# [YOUR INSTRUCTIONS]
Reproduce each line of the entries that carries "githubusercontent".

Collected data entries
Content starts

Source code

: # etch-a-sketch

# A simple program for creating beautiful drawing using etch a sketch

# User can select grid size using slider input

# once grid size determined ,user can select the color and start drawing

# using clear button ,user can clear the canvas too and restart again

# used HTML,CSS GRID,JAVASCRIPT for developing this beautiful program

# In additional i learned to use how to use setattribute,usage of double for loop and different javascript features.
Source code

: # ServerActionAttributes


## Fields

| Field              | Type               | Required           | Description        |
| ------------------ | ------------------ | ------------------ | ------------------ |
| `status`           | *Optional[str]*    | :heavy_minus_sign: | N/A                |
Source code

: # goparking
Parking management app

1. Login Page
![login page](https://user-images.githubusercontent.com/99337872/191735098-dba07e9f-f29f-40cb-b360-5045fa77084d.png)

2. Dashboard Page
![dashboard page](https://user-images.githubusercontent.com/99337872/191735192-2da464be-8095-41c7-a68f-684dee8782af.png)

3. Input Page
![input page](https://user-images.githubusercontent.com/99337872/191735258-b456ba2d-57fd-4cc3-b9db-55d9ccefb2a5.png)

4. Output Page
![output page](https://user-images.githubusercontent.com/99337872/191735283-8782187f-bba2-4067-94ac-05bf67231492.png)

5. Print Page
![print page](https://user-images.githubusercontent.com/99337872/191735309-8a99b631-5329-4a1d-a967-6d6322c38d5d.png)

Content ends
Content starts

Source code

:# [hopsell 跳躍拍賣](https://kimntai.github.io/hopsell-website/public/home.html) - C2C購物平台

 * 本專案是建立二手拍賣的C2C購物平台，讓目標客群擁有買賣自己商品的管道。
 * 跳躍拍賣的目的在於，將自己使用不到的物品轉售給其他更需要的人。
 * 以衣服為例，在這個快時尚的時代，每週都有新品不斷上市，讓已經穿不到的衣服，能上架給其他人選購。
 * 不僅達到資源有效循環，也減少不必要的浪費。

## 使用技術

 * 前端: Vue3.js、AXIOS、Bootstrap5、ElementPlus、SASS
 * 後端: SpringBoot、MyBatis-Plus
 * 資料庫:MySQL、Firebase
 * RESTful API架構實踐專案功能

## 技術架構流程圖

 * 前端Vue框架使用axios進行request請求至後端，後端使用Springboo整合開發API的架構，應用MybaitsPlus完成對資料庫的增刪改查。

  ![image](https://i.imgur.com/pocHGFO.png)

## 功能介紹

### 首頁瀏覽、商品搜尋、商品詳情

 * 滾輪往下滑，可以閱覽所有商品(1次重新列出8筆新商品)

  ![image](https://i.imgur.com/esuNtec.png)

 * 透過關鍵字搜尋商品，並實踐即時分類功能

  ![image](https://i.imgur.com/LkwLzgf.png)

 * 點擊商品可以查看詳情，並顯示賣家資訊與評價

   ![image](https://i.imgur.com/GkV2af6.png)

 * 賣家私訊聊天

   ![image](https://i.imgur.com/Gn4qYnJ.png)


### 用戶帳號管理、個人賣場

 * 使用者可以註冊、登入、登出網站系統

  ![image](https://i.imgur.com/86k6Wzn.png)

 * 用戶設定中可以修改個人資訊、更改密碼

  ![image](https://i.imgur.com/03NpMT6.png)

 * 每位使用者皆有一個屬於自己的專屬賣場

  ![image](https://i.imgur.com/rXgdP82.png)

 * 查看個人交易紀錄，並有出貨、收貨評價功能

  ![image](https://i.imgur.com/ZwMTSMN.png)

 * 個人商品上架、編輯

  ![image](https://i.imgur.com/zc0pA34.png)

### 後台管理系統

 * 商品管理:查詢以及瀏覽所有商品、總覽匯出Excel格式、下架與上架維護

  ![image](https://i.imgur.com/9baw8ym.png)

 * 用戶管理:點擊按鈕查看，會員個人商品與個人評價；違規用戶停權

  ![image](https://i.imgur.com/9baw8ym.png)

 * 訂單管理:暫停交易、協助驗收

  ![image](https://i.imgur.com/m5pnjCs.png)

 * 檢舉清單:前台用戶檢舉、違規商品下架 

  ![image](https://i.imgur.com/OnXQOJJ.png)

Content ends
Content starts

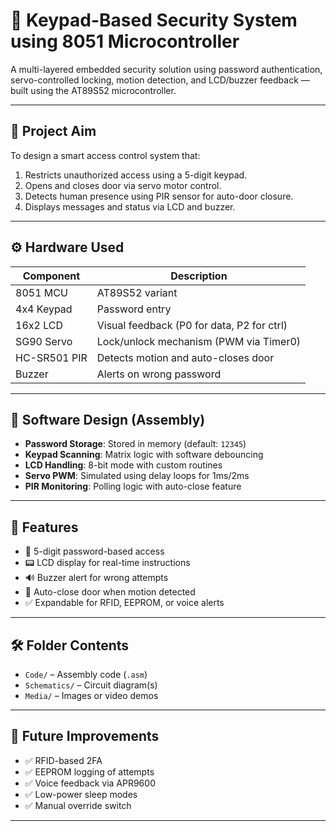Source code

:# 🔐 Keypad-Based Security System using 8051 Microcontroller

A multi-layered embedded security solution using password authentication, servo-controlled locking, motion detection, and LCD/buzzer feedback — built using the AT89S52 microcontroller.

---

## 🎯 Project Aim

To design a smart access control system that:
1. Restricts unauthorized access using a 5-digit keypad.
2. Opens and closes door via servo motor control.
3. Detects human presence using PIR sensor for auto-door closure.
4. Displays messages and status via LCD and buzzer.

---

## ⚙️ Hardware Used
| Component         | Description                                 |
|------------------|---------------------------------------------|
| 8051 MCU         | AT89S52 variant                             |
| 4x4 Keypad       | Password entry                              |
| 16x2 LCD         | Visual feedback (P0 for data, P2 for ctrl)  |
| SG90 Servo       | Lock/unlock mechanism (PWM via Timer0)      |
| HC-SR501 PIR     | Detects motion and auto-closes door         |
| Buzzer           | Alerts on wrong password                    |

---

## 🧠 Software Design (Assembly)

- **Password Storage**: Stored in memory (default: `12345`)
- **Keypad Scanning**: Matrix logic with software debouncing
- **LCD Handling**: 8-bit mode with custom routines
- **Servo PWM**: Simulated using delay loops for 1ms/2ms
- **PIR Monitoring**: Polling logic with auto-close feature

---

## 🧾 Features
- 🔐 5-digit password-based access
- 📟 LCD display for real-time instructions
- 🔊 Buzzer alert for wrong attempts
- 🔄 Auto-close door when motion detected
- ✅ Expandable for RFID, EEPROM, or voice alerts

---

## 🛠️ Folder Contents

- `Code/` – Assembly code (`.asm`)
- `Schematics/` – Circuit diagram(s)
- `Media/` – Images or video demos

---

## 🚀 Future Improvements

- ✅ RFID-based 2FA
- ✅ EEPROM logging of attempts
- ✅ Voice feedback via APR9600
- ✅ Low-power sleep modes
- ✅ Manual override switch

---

Content ends

# [WRITTEN SOLUTION]
![login page](https://user-images.githubusercontent.com/99337872/191735098-dba07e9f-f29f-40cb-b360-5045fa77084d.png)
![dashboard page](https://user-images.githubusercontent.com/99337872/191735192-2da464be-8095-41c7-a68f-684dee8782af.png)
![input page](https://user-images.githubusercontent.com/99337872/191735258-b456ba2d-57fd-4cc3-b9db-55d9ccefb2a5.png)
![output page](https://user-images.githubusercontent.com/99337872/191735283-8782187f-bba2-4067-94ac-05bf67231492.png)
![print page](https://user-images.githubusercontent.com/99337872/191735309-8a99b631-5329-4a1d-a967-6d6322c38d5d.png)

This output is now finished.